Gli studiosi sostengono, infatti, che le persone dotate di potere sono poco propense
ad ascoltare i consigli degli altri, innescando così un circolo vizioso, per cui il potere
si autoalimenta, favorendo un'eccessiva sicurezza della propria capacità di analisi
delle situazioni e del proprio giudizio, tanto che in taluni casi le decisioni prese
risultano sbagliate, o comunque carenti.
Direi che oggi con questa proposta di deliberazione ci troviamo proprio nella
fattispecie presa in considerazione dagli studiosi americani. Una maggioranza
arrogante, incapace di ascoltare i consigli di chi cerca in ogni modo di fare gli
interessi dei cittadini. (INTERVENTO FUORI MICROFONO). New York
University, è uno studio molto interessante.
Soltanto una maggioranza cieca e presuntuosa potrebbe adottare un provvedimento
di questo tipo, a cui sono state poste delle osservazioni puntuali e ragionate, a cui
sono stati presentati degli emendamenti puntuali e ragionati, che neppure per un
momento si è pensato di prendere in considerazione.
Quindi il mio compito qui oggi, come rappresentante dell'opposizione, quella vera e
non quella che si decanta all'interno dei Gruppi Consiliari, è quella di tutelare i
cittadini e di utilizzare ogni mezzo per contrastare la tracotante e spudorata boria con
cui questa maggioranza pensa di calpestare chi paga onestamente le tasse e avere in
cambio dei servizi.
La riqualificazione in oggetto è una chiara operazione commerciale, che in realtà non
vedrà molti vantaggi per la cittadinanza, tanto meno per i residenti del quartiere
Vallette, che anzi avranno in cambio, come già accade oggi, con lo stadio, traffico,
immondizia e disordini.
L'emendamento che stiamo discutendo porta in questa direzione. Questo è l'unico
mezzo che oggi ho per tentare di bloccare un atto che presenta evidenti violazioni
delle norme del procedimento urbanistico e non solo; un atto che servirà
semplicemente a questa maggioranza e alla Giunta per tentare di salvare il Comune
dal fallimento, mascherandola come azione atta alla riqualificazione dell'area.
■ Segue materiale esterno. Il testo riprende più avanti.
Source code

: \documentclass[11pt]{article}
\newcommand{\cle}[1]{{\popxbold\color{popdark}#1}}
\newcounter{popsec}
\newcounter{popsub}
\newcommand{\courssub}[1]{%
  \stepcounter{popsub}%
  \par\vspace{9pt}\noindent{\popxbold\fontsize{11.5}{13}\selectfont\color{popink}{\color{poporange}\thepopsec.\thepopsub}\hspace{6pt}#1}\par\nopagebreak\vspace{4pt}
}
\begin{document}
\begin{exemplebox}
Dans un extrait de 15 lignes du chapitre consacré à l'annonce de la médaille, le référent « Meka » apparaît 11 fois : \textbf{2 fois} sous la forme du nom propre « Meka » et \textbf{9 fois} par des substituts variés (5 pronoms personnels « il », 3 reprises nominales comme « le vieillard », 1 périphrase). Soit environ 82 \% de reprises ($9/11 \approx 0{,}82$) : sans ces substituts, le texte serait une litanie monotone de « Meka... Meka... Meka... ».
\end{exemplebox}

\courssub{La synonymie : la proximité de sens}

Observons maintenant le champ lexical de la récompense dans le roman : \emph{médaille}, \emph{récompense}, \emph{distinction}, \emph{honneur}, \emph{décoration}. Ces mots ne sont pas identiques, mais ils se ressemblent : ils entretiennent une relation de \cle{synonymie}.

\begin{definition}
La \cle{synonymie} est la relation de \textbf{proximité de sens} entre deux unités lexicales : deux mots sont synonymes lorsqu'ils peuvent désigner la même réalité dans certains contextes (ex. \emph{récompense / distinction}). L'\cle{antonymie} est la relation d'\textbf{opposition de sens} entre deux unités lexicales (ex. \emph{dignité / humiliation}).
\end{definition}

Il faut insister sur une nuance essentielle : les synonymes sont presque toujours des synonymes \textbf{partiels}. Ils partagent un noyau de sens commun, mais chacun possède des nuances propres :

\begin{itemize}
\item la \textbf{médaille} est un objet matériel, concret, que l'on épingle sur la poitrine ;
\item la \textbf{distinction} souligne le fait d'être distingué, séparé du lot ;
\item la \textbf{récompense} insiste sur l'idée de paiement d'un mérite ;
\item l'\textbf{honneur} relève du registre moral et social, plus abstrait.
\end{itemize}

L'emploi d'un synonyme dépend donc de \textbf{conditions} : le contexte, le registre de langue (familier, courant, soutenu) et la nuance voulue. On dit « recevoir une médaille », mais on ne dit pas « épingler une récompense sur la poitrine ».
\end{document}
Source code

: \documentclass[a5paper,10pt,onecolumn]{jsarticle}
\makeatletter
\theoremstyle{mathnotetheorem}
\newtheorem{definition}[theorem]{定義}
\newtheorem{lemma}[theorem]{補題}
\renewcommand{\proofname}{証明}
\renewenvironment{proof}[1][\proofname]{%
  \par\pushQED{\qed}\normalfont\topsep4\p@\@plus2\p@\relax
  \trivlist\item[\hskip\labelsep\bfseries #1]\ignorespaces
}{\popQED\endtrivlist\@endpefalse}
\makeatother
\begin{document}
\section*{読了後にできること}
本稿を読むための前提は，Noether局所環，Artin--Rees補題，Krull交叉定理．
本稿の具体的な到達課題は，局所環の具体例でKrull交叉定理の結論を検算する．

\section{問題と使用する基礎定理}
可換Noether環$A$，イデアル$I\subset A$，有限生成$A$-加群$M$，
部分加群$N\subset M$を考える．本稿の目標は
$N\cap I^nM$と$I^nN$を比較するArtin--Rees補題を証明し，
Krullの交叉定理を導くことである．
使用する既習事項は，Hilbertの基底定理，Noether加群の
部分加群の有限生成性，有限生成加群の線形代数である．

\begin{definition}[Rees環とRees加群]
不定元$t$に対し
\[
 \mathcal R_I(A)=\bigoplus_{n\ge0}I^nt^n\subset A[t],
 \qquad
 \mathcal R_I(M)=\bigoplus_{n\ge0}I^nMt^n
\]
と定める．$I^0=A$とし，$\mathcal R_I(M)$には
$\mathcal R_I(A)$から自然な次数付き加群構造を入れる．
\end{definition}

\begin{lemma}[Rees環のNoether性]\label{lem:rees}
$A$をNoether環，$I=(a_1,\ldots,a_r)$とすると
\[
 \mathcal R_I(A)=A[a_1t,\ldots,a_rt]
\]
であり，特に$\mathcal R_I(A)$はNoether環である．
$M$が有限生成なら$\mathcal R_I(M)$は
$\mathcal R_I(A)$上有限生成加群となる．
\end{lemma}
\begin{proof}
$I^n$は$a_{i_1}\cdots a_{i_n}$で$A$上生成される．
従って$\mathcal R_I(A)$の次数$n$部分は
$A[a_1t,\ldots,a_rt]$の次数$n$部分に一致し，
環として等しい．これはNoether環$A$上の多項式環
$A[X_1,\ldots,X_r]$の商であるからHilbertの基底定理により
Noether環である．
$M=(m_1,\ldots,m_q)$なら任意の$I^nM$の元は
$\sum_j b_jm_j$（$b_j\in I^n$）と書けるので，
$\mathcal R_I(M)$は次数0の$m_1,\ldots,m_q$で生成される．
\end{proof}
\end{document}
LEVI Marta (Vicepresidente)
Qual è il parere della Giunta?

CURTI Ilda (Assessore)
Il parere della Giunta è negativo.

LEVI Marta (Vicepresidente)
Non essendoci altre richieste di intervento, pongo in votazione l'accorpamento degli
emendamenti dal n. 1 al n. 29:
presenti 23, astenuti nessuno, favorevoli 2, contrari 21.
L'accorpamento degli emendamenti dal n. 1 al n. 29 o è respinto.

LEVI Marta (Vicepresidente)
In seguito alla votazione di cui sopra, gli emendamenti originali dal n. 1 al n. 29 sono
inseriti nel presente verbale all'appendice degli emendamenti respinti, codificati
sequenzialmente dal n. al n. .

GRIMALDI Marco
Non ho votato in conformità. Può cambiare il...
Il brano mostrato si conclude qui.